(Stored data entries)
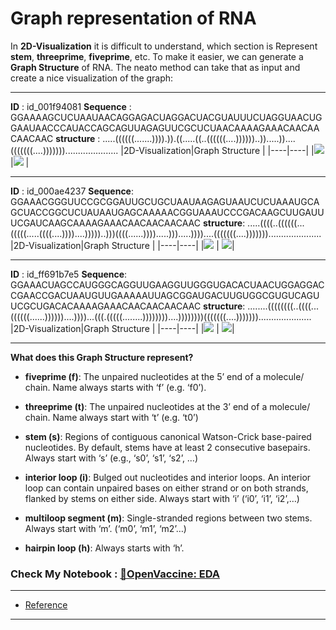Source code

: # Graph representation of RNA

In **2D-Visualization** it is difficult to understand, which section is Represent **stem**, **threeprime**, **fiveprime**, etc. To make it easier, we can generate a **Graph Structure** of RNA. The neato method can take that as input and create a nice visualization of the graph:

---
**ID** : id_001f94081
**Sequence** : GGAAAAGCUCUAAUAACAGGAGACUAGGACUACGUAUUUCUAGGUAACUGGAAUAACCCAUACCAGCAGUUAGAGUUCGCUCUAACAAAAGAAACAACAACAACAAC
**structure** : .....((((((.......)))).)).((.....((..((((((....))))))..)).....))....(((((((....))))))).....................
|2D-Visualization|Graph Structure |
|----|----|
|![](https://www.googleapis.com/download/storage/v1/b/kaggle-forum-message-attachments/o/inbox%2F2907842%2Ff4f03d6b0b90cba4f89186d430497efb%2F__results___39_0.png?generation=1600167390547492&alt=media) |![](https://www.googleapis.com/download/storage/v1/b/kaggle-forum-message-attachments/o/inbox%2F2907842%2F0a5f81bd4af44a435e9fbe445c3069c5%2F__results___43_0.png?generation=1600167431782448&alt=media) |

---
**ID** : id_000ae4237
**Sequence**: GGAAACGGGUUCCGCGGAUUGCUGCUAAUAAGAGUAAUCUCUAAAUGCAGCUACCGGCUCUAUAAUGAGCAAAAACGGUAAAUCCCGACAAGCUUGAUUUCGAUCAAGCAAAAGAAACAACAACAACAAC
**structure**: .....((((..((((((...(((((.....((((....))))....)))))..)))((((......)))).....))).....))))....(((((((....))))))).....................
|2D-Visualization|Graph Structure |
|----|----|
|![](https://www.googleapis.com/download/storage/v1/b/kaggle-forum-message-attachments/o/inbox%2F2907842%2Fe53b559640b7218add3ce4315daf6133%2F__results___53_0.png?generation=1600168784222101&alt=media) | ![](https://www.googleapis.com/download/storage/v1/b/kaggle-forum-message-attachments/o/inbox%2F2907842%2F480bf495e1643a28da8298cf8d6fdbe9%2F__results___56_0.png?generation=1600167957368207&alt=media)|

---

**ID** : id_ff691b7e5
**Sequence**: GGAAACUAGCCAUGGGCAGGUUGAAGGUUGGGUGACACUAACUGGAGGACCGAACCGACUAAUGUUGAAAAAUUAGCGGAUGACUUGUGGCGUGUCAGUUCGCUGACACAAAAGAAACAACAACAACAAC
**structure**: ........((((((((..((((...((((((......))))))....))))...(((.(((((........))))))))....))))))))(((((((....))))))).....................
|2D-Visualization|Graph Structure |
|----|----|
|![](https://www.googleapis.com/download/storage/v1/b/kaggle-forum-message-attachments/o/inbox%2F2907842%2F01423ea4e1a602deb4d7a3c50e5a475f%2F__results___53_0.png?generation=1600169020071954&alt=media)  | ![](https://www.googleapis.com/download/storage/v1/b/kaggle-forum-message-attachments/o/inbox%2F2907842%2F421d273b06308f5b80f56a167a26b076%2F__results___56_0.png?generation=1600169045301675&alt=media)|

---


**What does this Graph Structure represent?**

* **fiveprime (f)**: The unpaired nucleotides at the 5’ end of a molecule/ chain. Name always starts with ‘f’ (e.g. ‘f0’).

* **threeprime (t)**: The unpaired nucleotides at the 3’ end of a molecule/ chain. Name always start with ‘t’ (e.g. ‘t0’)

* **stem (s)**: Regions of contiguous canonical Watson-Crick base-paired nucleotides. By default, stems have at least 2 consecutive basepairs. Always start with ‘s’ (e.g., ‘s0’, ‘s1’, ‘s2’, …)

* **interior loop (i)**: Bulged out nucleotides and interior loops. An interior loop can contain unpaired bases on either strand or on both strands, flanked by stems on either side. Always start with ‘i’ (‘i0’, ‘i1’, ‘i2’,…)

* **multiloop segment (m)**: Single-stranded regions between two stems. Always start with ‘m’. (‘m0’, ‘m1’, ‘m2’…)

* **hairpin loop (h)**: Always starts with ‘h’.

###  Check My Notebook : [💉OpenVaccine: EDA](https://www.kaggle.com/vatsalparsaniya/openvaccine-eda)

---

* [Reference](https://viennarna.github.io/forgi/graph_tutorial.html)

---
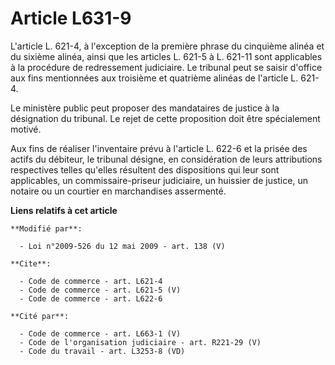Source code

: # Article L631-9

L'article L. 621-4, à l'exception de la première phrase du cinquième alinéa et du sixième alinéa, ainsi que les articles L.
621-5 à L. 621-11 sont applicables à la procédure de redressement judiciaire. Le tribunal peut se saisir d'office aux fins
mentionnées aux troisième et quatrième alinéas de l'article L. 621-4. 

Le ministère public peut proposer des mandataires de justice à la désignation du tribunal. Le rejet de cette proposition doit
être spécialement motivé. 

Aux fins de réaliser l'inventaire prévu à l'article L. 622-6 et la prisée des actifs du débiteur, le tribunal désigne, en
considération de leurs attributions respectives telles qu'elles résultent des dispositions qui leur sont applicables, un
commissaire-priseur judiciaire, un huissier de justice, un notaire ou un courtier en marchandises assermenté.

**Liens relatifs à cet article**

	**Modifié par**:

	  - Loi n°2009-526 du 12 mai 2009 - art. 138 (V)

	**Cite**:

	  - Code de commerce - art. L621-4
	  - Code de commerce - art. L621-5 (V)
	  - Code de commerce - art. L622-6

	**Cité par**:

	  - Code de commerce - art. L663-1 (V)
	  - Code de l'organisation judiciaire - art. R221-29 (V)
	  - Code du travail - art. L3253-8 (VD)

◆ Work task
All of the lines above should be retyped precisely, apart from the pictures.

◆ Solution to the problem
Source code

: # Graph representation of RNA

In **2D-Visualization** it is difficult to understand, which section is Represent **stem**, **threeprime**, **fiveprime**, etc. To make it easier, we can generate a **Graph Structure** of RNA. The neato method can take that as input and create a nice visualization of the graph:

---
**ID** : id_001f94081
**Sequence** : GGAAAAGCUCUAAUAACAGGAGACUAGGACUACGUAUUUCUAGGUAACUGGAAUAACCCAUACCAGCAGUUAGAGUUCGCUCUAACAAAAGAAACAACAACAACAAC
**structure** : .....((((((.......)))).)).((.....((..((((((....))))))..)).....))....(((((((....))))))).....................
|2D-Visualization|Graph Structure |
|----|----|
|![](https://www.googleapis.com/download/storage/v1/b/kaggle-forum-message-attachments/o/inbox%2F2907842%2Ff4f03d6b0b90cba4f89186d430497efb%2F__results___39_0.png?generation=1600167390547492&alt=media) |![](https://www.googleapis.com/download/storage/v1/b/kaggle-forum-message-attachments/o/inbox%2F2907842%2F0a5f81bd4af44a435e9fbe445c3069c5%2F__results___43_0.png?generation=1600167431782448&alt=media) |

---
**ID** : id_000ae4237
**Sequence**: GGAAACGGGUUCCGCGGAUUGCUGCUAAUAAGAGUAAUCUCUAAAUGCAGCUACCGGCUCUAUAAUGAGCAAAAACGGUAAAUCCCGACAAGCUUGAUUUCGAUCAAGCAAAAGAAACAACAACAACAAC
**structure**: .....((((..((((((...(((((.....((((....))))....)))))..)))((((......)))).....))).....))))....(((((((....))))))).....................
|2D-Visualization|Graph Structure |
|----|----|
|![](https://www.googleapis.com/download/storage/v1/b/kaggle-forum-message-attachments/o/inbox%2F2907842%2Fe53b559640b7218add3ce4315daf6133%2F__results___53_0.png?generation=1600168784222101&alt=media) | ![](https://www.googleapis.com/download/storage/v1/b/kaggle-forum-message-attachments/o/inbox%2F2907842%2F480bf495e1643a28da8298cf8d6fdbe9%2F__results___56_0.png?generation=1600167957368207&alt=media)|

---

**ID** : id_ff691b7e5
**Sequence**: GGAAACUAGCCAUGGGCAGGUUGAAGGUUGGGUGACACUAACUGGAGGACCGAACCGACUAAUGUUGAAAAAUUAGCGGAUGACUUGUGGCGUGUCAGUUCGCUGACACAAAAGAAACAACAACAACAAC
**structure**: ........((((((((..((((...((((((......))))))....))))...(((.(((((........))))))))....))))))))(((((((....))))))).....................
|2D-Visualization|Graph Structure |
|----|----|
|![](https://www.googleapis.com/download/storage/v1/b/kaggle-forum-message-attachments/o/inbox%2F2907842%2F01423ea4e1a602deb4d7a3c50e5a475f%2F__results___53_0.png?generation=1600169020071954&alt=media)  | ![](https://www.googleapis.com/download/storage/v1/b/kaggle-forum-message-attachments/o/inbox%2F2907842%2F421d273b06308f5b80f56a167a26b076%2F__results___56_0.png?generation=1600169045301675&alt=media)|

---


**What does this Graph Structure represent?**

* **fiveprime (f)**: The unpaired nucleotides at the 5’ end of a molecule/ chain. Name always starts with ‘f’ (e.g. ‘f0’).

* **threeprime (t)**: The unpaired nucleotides at the 3’ end of a molecule/ chain. Name always start with ‘t’ (e.g. ‘t0’)

* **stem (s)**: Regions of contiguous canonical Watson-Crick base-paired nucleotides. By default, stems have at least 2 consecutive basepairs. Always start with ‘s’ (e.g., ‘s0’, ‘s1’, ‘s2’, …)

* **interior loop (i)**: Bulged out nucleotides and interior loops. An interior loop can contain unpaired bases on either strand or on both strands, flanked by stems on either side. Always start with ‘i’ (‘i0’, ‘i1’, ‘i2’,…)

* **multiloop segment (m)**: Single-stranded regions between two stems. Always start with ‘m’. (‘m0’, ‘m1’, ‘m2’…)

* **hairpin loop (h)**: Always starts with ‘h’.

###  Check My Notebook : [💉OpenVaccine: EDA](https://www.kaggle.com/vatsalparsaniya/openvaccine-eda)

---

* [Reference](https://viennarna.github.io/forgi/graph_tutorial.html)

---
Source code

: # Article L631-9

L'article L. 621-4, à l'exception de la première phrase du cinquième alinéa et du sixième alinéa, ainsi que les articles L.
621-5 à L. 621-11 sont applicables à la procédure de redressement judiciaire. Le tribunal peut se saisir d'office aux fins
mentionnées aux troisième et quatrième alinéas de l'article L. 621-4. 

Le ministère public peut proposer des mandataires de justice à la désignation du tribunal. Le rejet de cette proposition doit
être spécialement motivé. 

Aux fins de réaliser l'inventaire prévu à l'article L. 622-6 et la prisée des actifs du débiteur, le tribunal désigne, en
considération de leurs attributions respectives telles qu'elles résultent des dispositions qui leur sont applicables, un
commissaire-priseur judiciaire, un huissier de justice, un notaire ou un courtier en marchandises assermenté.

**Liens relatifs à cet article**

	**Modifié par**:

	  - Loi n°2009-526 du 12 mai 2009 - art. 138 (V)

	**Cite**:

	  - Code de commerce - art. L621-4
	  - Code de commerce - art. L621-5 (V)
	  - Code de commerce - art. L622-6

	**Cité par**:

	  - Code de commerce - art. L663-1 (V)
	  - Code de l'organisation judiciaire - art. R221-29 (V)
	  - Code du travail - art. L3253-8 (VD)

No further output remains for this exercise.